今さらながらRIETI Hilightの最新号を見てみたところ、川口大司先生と森悠子さんの「最低賃金は日本において有効な貧困対策か?」というインタビュー記事が掲載されていました。ウェブ上にもPDFが掲載されています。
http://www.rieti.go.jp/jp/about/Highlight_27/chap8.pdf
就業構造基本調査の個票を使った分析結果ということですが、非常に興味深い内容を含んでいますので備忘的に転記…といきたいところなのですが、PDFがコピペできないん設定になってるんですよねぇこれが。

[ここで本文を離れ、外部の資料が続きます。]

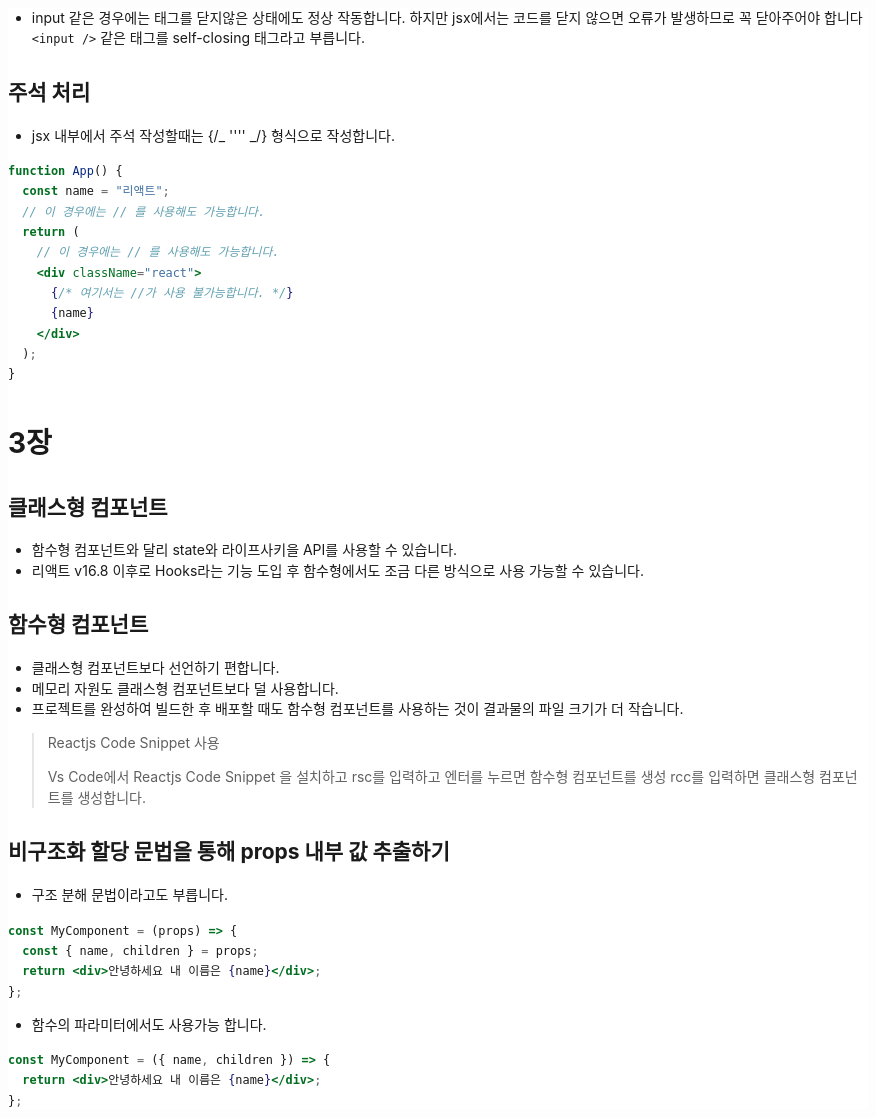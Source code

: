 - input 같은 경우에는 태그를 닫지않은 상태에도 정상 작동합니다. 하지만 jsx에서는 코드를 닫지 않으면 오류가 발생하므로 꼭 닫아주어야 합니다 `<input />` 같은 태그를 self-closing 태그라고 부릅니다.

## 주석 처리

- jsx 내부에서 주석 작성할때는 {/_ '''' _/} 형식으로 작성합니다.

```jsx
function App() {
  const name = "리액트";
  // 이 경우에는 // 를 사용해도 가능합니다.
  return (
    // 이 경우에는 // 를 사용해도 가능합니다.
    <div className="react">
      {/* 여기서는 //가 사용 불가능합니다. */}
      {name}
    </div>
  );
}
```

# 3장

## 클래스형 컴포넌트

- 함수형 컴포넌트와 달리 state와 라이프사키을 API를 사용할 수 있습니다.
- 리액트 v16.8 이후로 Hooks라는 기능 도입 후 함수형에서도 조금 다른 방식으로 사용 가능할 수 있습니다.

## 함수형 컴포넌트

- 클래스형 컴포넌트보다 선언하기 편합니다.
- 메모리 자원도 클래스형 컴포넌트보다 덜 사용합니다.
- 프로젝트를 완성하여 빌드한 후 배포할 때도 함수형 컴포넌트를 사용하는 것이 결과물의 파일 크기가 더 작습니다.

> Reactjs Code Snippet 사용
>
> Vs Code에서 Reactjs Code Snippet 을 설치하고 rsc를 입력하고 엔터를 누르면 함수형 컴포넌트를 생성 rcc를 입력하면 클래스형 컴포넌트를 생성합니다.

## 비구조화 할당 문법을 통해 props 내부 값 추출하기

- 구조 분해 문법이라고도 부릅니다.

```jsx
const MyComponent = (props) => {
  const { name, children } = props;
  return <div>안녕하세요 내 이름은 {name}</div>;
};
```

- 함수의 파라미터에서도 사용가능 합니다.

```jsx
const MyComponent = ({ name, children }) => {
  return <div>안녕하세요 내 이름은 {name}</div>;
};
```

そこでポイントだけ書いていきますと、まず2002年のデータで、最低賃金水準で働いている労働者の家計面からみた属性をみると、最も多いのは世帯年収500万円以上の世帯の非世帯主で、実に過半の50.5%となっています。そこそこ豊かな家計の、いわゆる「主婦パート」や「学生アルバイト」ということになるのでしょう。逆に、家計年収200万円以下の世帯主は最低賃金労働者のうち9.5%にすぎません。ちなみに400万円以上の非世帯主は60.3%、世帯主まで含めると最低賃金労働者の66.1%と、実に3分の2は世帯年収400万円以上の世帯員ということになっています。まあ、例によってこれは2002年の古いデータであって小泉改革による格差拡大が云々という反論もありそうですが、しかしそれほど大きく変わっているということもないでしょう。「最低賃金=貧困」という先入観がいかに実態と異なるものであるかがよくわかります。ということは、最低賃金を引き上げたときにその恩恵を受ける人の大半はそれなりに十分な世帯年収のある人たちであり、救貧政策としては効率がかなり悪いということになるわけです。最低賃金引き上げは実は金持ち…とはいかないまでも、中所得者優遇政策なのです。
次に、各都道府県別に過去5年間で最低賃金引き上げで賃金の上がった人の比率と就業率の変化の相関をみたところ、大きくはないものの負の相関、すなわち最低賃金引き上げが雇用に悪影響を及ぼしたという結果が得られたとのことです。
ということで、最低賃金引き上げや生活保護制度に代わる、あるいは補完的な救貧政策として、勤労所得税額控除の導入があげられています。ただ、勤労所得税額控除が導入されて労働供給が増えると結果的に賃金が下がる、したがって勤労所得税額控除の恩恵の一部は企業に帰してしまうという問題点があることも指摘されています。
いずれにしても、民主党マニフェストの「最低賃金1,000円」は考え直したほうがいいのではないでしょうか。「最低賃金800円」にしても、勤労所得税額控除のほうを優先的に検討したほうがよさそうに思われます。